Apesar de ter administrado Natal por quatro vezes, Carlos Eduardo não tem mais o mesmo tamanho eleitoral de anos passados. Isso é inegável. Derrotado em 2024 sem nem mesmo chegar ao segundo turno na capital potiguar, saiu pequeno demais das urnas. Mas, nunca havia sido humilhado publicamente como agora. E o pior, pelo próprio partido e pelo pré-candidato a governador que escolheu (?) apoiar.
O ex-prefeito se filiou ao União Brasil no limite do prazo eleitoral. A justificativa nos bastidores foi a perspectiva de uma pré-candidatura ao Senado, que poderia ser impulsionada pela pré-candidatura do seu colega de partido, Allyson Bezerra, ao Governo. Mas, desde o princípio, viu seu nome sofrer resistência. Principalmente do grupo da senadora Zenaide Maia, a quem o via como uma ameaça à reeleição.
Cerca de um mês depois da filiação, veio a humilhação. Em nota, disse que está fora da disputa majoritária de 2026 porque o União Brasil não vai priorizar a disputa pelo Senado no RN e não terá recursos partidários para isso. Uma desculpa esfarrapada de envergonhar até quem não entende nada de política. Constrangedor.
Carlos Eduardo deixa a disputa não por opção dele. Foi descartado pelo próprio grupo que alimentou esta possibilidade nos últimos meses. Na nota, manteve a postura, agradeceu ao partido e evitou qualquer recado de insatisfação a Allyson. Apesar de que, ao tomar a decisão de publicizar o argumento apresentado, acabou expondo a cara de pau dos que comandam o União Brasil.

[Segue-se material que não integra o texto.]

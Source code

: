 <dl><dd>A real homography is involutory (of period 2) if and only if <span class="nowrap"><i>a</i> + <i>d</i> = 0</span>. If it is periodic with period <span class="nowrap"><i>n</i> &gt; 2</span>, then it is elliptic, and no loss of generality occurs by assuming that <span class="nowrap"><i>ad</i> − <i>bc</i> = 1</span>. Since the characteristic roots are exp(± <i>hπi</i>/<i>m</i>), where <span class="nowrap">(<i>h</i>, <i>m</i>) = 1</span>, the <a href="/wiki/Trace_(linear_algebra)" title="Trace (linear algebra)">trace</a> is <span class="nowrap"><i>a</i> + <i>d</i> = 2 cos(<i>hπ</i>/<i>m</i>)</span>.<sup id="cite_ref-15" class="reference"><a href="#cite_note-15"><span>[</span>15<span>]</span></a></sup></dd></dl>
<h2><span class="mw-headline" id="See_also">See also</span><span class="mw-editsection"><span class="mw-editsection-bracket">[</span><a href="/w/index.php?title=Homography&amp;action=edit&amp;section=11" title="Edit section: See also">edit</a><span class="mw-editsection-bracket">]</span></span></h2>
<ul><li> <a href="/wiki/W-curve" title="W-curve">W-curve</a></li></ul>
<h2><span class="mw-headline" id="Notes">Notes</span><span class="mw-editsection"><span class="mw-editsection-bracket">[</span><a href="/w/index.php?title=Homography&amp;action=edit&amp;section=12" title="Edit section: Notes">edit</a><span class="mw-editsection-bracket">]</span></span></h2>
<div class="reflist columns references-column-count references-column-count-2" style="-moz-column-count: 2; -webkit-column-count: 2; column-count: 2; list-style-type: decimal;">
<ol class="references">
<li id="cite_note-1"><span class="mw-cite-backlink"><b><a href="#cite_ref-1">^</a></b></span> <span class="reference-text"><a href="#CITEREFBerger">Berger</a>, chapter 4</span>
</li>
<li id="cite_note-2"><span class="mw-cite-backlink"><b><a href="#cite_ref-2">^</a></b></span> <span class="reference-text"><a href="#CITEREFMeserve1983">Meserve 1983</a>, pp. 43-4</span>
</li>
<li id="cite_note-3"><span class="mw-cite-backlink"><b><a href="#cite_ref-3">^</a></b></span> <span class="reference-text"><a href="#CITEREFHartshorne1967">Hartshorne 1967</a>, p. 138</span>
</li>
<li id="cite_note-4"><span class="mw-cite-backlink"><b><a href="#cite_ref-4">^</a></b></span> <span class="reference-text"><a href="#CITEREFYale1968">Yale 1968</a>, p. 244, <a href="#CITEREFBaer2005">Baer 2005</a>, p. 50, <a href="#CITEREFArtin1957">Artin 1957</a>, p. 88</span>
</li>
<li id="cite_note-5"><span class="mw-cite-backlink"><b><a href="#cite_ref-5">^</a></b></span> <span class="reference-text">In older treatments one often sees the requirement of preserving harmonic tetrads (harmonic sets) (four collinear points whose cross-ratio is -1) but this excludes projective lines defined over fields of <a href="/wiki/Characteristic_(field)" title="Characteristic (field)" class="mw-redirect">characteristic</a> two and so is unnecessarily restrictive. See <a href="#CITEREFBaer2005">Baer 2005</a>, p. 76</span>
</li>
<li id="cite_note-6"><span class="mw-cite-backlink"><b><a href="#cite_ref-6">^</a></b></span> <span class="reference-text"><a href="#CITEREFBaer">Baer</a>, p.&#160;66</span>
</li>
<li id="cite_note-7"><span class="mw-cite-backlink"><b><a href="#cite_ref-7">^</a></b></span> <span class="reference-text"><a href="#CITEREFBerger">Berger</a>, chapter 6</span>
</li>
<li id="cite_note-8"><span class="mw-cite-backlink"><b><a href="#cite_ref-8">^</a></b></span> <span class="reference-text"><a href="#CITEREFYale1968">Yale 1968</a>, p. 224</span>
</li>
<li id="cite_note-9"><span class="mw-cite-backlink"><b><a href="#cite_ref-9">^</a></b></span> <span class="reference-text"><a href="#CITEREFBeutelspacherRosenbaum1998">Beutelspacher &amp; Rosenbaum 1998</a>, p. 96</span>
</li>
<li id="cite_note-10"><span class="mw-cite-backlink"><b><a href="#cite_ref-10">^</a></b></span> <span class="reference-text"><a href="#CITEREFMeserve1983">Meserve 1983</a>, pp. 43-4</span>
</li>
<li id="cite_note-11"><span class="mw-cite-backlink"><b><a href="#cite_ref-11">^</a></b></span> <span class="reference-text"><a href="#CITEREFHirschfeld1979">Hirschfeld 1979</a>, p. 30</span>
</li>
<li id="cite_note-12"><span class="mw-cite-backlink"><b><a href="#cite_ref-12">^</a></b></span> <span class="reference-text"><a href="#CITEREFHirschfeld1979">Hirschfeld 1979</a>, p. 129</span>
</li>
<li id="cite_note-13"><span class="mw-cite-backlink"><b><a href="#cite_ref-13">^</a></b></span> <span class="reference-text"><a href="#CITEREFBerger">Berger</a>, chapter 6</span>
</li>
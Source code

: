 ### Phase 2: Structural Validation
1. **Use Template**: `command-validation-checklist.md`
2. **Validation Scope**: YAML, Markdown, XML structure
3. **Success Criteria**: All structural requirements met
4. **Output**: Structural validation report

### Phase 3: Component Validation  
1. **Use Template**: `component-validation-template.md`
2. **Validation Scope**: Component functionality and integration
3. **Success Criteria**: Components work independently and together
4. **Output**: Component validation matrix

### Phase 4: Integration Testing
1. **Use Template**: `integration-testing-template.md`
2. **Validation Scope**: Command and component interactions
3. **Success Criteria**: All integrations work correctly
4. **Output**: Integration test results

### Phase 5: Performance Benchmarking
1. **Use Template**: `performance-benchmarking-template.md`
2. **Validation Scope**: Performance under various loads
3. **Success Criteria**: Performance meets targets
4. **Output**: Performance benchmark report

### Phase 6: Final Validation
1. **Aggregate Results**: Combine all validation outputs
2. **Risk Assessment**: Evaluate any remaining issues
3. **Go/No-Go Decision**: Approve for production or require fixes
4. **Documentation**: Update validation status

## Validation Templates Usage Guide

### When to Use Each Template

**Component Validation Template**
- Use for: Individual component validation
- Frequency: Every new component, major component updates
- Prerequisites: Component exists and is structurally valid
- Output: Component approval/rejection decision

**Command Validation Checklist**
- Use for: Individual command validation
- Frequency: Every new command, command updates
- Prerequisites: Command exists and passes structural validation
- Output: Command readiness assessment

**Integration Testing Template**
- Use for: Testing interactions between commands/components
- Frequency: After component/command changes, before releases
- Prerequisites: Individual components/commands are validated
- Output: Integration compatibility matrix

Resta saber se, na prática, Carlos Eduardo aceitou ser humilhantemente descartado e se vai continuar apoiando o grupo do qual faz parte, ou se vai tentar dar o troco na campanha eleitoral que se aproxima. Apesar do viés de baixa, o ex-prefeito ainda possui sim certa influência eleitoral, que em uma disputa acirrada pode acabar contribuindo para a vitória ou para a derrota dos candidatos. É aguardar.